Delaware LLC for Thinkific Course Creator Payouts: 2026 complete setup guide
Form a Delaware LLC for Thinkific Course Creator Payouts. Platform-specific setup, payment processing, tax considerations, and banking requirements.

Why Thinkific Course Creator Payouts requires a US LLC
Thinkific Course Creator Payouts is part of the newsletter & courses category. Non-resident founders typically need a US business entity to operate on this platform because of payment routing, KYC requirements, and tax reporting obligations. A Delaware LLC is the standard choice for this use case for the same reasons it dominates Delaware formation generally: case-law depth, US-counterparty recognition, and 6 Del. C. § 18-201 allowing non-resident ownership without restriction.
For Thinkific Course Creator Payouts specifically: the platform's onboarding requires an EIN (the LLC's federal tax ID), a US bank account or compatible alternative, and identity verification of the entity beneficial owner. The 8-10 business day Delewarellc formation timeline produces all three: filed Certificate of Formation, EIN via Form SS-4, and applications submitted to 4-5 banks.
Payment routing for Thinkific Course Creator Payouts
Thinkific Payments (built on Stripe) routes course-sales revenue to creator's US bank.
Banking fit for Thinkific Course Creator Payouts
Wise Business or Mercury via Stripe.
Delewarellc applies to 4-5 banks per customer (Mercury, Wise, Relay, Lili, Payoneer) so at least one approval clears the operational requirement. The country-by-country approval pattern is documented on the banking guide; the multi-bank framework is on the 4-Bank Application Strategy page.
Tax considerations for Thinkific Course Creator Payouts
Course-sales revenue is US-source from US students. Thinkific handles some sales tax automatically; seller responsible for additional jurisdictions.
Step-by-step setup for Thinkific Course Creator Payouts
- Form Delaware LLC, obtain EIN.
- Set up Stripe with LLC.
- Activate Thinkific Payments.
- Configure tax settings.
Pitfalls to avoid on Thinkific Course Creator Payouts
- Thinkific transaction fees on free plan; reduce to 0% on paid plans.
- EU VAT may need separate registration depending on volume.
Country-specific notes
All Delewarellc customer countries.
How Thinkific Course Creator Payouts fits into the broader Delaware LLC structure
The Delaware LLC is the foundation; Thinkific Course Creator Payouts is one of the platforms it operates on. Most non-resident bootstrap founders start with a single platform, then expand to multiple. The same Delaware LLC can hold accounts on Amazon Seller Central, Stripe, Shopify, and many other platforms simultaneously. The 4-5 bank applications submitted at formation cover the operational banking layer for any of these platforms.
The Year 1 cost to Delewarellc is $407 ($297 + $110 Delaware state fee). Year 2+ recurring is approximately $400-$900 per year depending on CPA fees and registered agent choice.
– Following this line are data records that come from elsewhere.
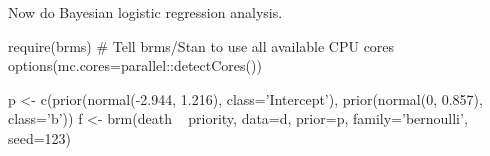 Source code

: Now do Bayesian logistic regression analysis.

\begin{Schunk}
\begin{Sinput}
require(brms)
# Tell brms/Stan to use all available CPU cores
options(mc.cores=parallel::detectCores())
\end{Sinput}
\end{Schunk}

\begin{Schunk}
\begin{Sinput}
p <- c(prior(normal(-2.944, 1.216), class='Intercept'),
       prior(normal(0, 0.857),      class='b'))
f <- brm(death ~ priority, data=d, prior=p, family='bernoulli', seed=123)
\end{Sinput}
\end{Schunk}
Thinkific Course Creator Payoutsoperational fees are separate and depend on the platform's own pricing model.
How does Thinkific actually pay course creators
Thinkific has two ways money can reach you, and the difference matters for a non-US founder. The modern path is Thinkific Payments, which is built on Stripe. When a student buys your course, Thinkific Payments captures the card charge through that underlying Stripe infrastructure and then settles the funds into the bank account connected to your Stripe profile. The older path is connecting your own external gateway, where you link a separate Stripe account or PayPal directly and Thinkific simply triggers the charge while the gateway handles settlement. Either way, the common thread is that a US-resolved payment account sits between the student and your bank, and that account is what wants a US business identity.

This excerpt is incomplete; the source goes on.